Por su parte, las declaraciones racistas, machistas o discriminatorias expresadas en la esfera social que desprecian y estigmatizan pueden ser consideradas como discursos odiosos —porque resultan chocantes con la idea de respeto e igualdad— pero no son discursos de odio, pues no incitan a la violencia en contra de un grupo.

Finalmente, los discursos de odio, ya sean orales o escritos, son mensajes que incitan al odio en contra de una persona o un grupo, en razón de su raza, religión, sexo, capacidades diferentes, etnia u orientación sexual. Para que se trate en sentido de un discurso de odio es necesario que tenga ecos en la esfera pública y que tense la paz social.

Los discursos de odio son expresiones políticamente peligrosas y moralmente inaceptables. Una sociedad bien ordenada no puede permitir los discursos de odio en contra de ningún grupo social; menos aún en contra de los grupos históricamente vulnerables, tal como señaló John Rawls, pues generan la falsa ilusión de que es aceptable la violencia en contra del grupo vilipendiado. En ese tenor, el paso hacia los crímenes de odio es sencillo.
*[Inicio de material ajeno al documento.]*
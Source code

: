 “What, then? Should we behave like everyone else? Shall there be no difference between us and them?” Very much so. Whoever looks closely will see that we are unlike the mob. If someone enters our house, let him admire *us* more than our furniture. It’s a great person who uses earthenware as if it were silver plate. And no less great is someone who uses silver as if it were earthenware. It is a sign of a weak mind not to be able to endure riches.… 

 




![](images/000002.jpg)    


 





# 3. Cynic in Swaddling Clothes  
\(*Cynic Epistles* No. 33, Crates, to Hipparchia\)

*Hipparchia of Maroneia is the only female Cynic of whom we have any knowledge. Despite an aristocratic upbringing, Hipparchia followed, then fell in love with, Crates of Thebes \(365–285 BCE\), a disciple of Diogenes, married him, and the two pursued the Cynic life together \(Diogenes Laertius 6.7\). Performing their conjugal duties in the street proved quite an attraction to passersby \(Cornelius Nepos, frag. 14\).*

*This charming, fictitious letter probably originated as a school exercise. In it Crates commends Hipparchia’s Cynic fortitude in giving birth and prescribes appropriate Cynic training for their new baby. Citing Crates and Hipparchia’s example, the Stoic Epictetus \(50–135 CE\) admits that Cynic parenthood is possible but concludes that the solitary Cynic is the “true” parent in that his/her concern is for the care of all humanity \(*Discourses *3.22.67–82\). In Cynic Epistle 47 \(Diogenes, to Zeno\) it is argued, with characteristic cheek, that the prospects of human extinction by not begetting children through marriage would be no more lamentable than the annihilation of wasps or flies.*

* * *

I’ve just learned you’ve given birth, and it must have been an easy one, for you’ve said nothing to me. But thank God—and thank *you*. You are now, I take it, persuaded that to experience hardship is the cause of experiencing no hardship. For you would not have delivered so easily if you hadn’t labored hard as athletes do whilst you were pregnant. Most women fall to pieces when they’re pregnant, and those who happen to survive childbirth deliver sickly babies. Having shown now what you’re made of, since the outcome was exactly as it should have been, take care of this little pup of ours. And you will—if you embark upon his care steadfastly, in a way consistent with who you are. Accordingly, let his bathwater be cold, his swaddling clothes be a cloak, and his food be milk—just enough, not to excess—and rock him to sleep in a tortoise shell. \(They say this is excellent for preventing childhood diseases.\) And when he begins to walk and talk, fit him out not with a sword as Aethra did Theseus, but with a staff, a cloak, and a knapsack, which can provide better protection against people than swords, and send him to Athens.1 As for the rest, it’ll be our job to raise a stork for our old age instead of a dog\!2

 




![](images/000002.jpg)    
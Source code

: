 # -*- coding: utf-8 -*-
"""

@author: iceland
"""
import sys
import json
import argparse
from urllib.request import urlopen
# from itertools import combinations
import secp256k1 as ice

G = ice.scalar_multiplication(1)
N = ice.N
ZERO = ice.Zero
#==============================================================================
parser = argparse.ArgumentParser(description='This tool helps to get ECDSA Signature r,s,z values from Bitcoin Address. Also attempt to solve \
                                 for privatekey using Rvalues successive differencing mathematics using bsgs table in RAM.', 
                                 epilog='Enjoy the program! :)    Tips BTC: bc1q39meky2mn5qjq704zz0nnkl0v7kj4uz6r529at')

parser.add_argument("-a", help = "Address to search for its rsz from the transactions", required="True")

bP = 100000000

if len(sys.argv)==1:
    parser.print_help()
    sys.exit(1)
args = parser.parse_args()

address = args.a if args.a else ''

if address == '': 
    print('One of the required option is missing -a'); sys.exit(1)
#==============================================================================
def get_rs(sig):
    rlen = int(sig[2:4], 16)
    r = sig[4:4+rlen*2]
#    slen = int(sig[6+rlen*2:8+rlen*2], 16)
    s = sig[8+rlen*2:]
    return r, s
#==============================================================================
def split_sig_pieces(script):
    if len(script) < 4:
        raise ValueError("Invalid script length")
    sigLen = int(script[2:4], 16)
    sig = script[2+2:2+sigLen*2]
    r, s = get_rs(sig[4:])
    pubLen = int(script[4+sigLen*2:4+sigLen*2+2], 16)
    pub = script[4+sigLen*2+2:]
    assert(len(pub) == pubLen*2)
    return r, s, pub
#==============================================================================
Pero tampoco podemos acostumbrarnos a vivir entre difamaciones, calumnias o discursos odiosos pues, en diferentes grados, todas son expresiones violentas que envilecen a quien las expresa.

En resumen, debemos tomarnos en serio nuestra conducta, pero también nuestras palabras, pues las fronteras entre la humillación, la difamación, el discurso odioso y el discurso de odio son borrosas y peligrosas.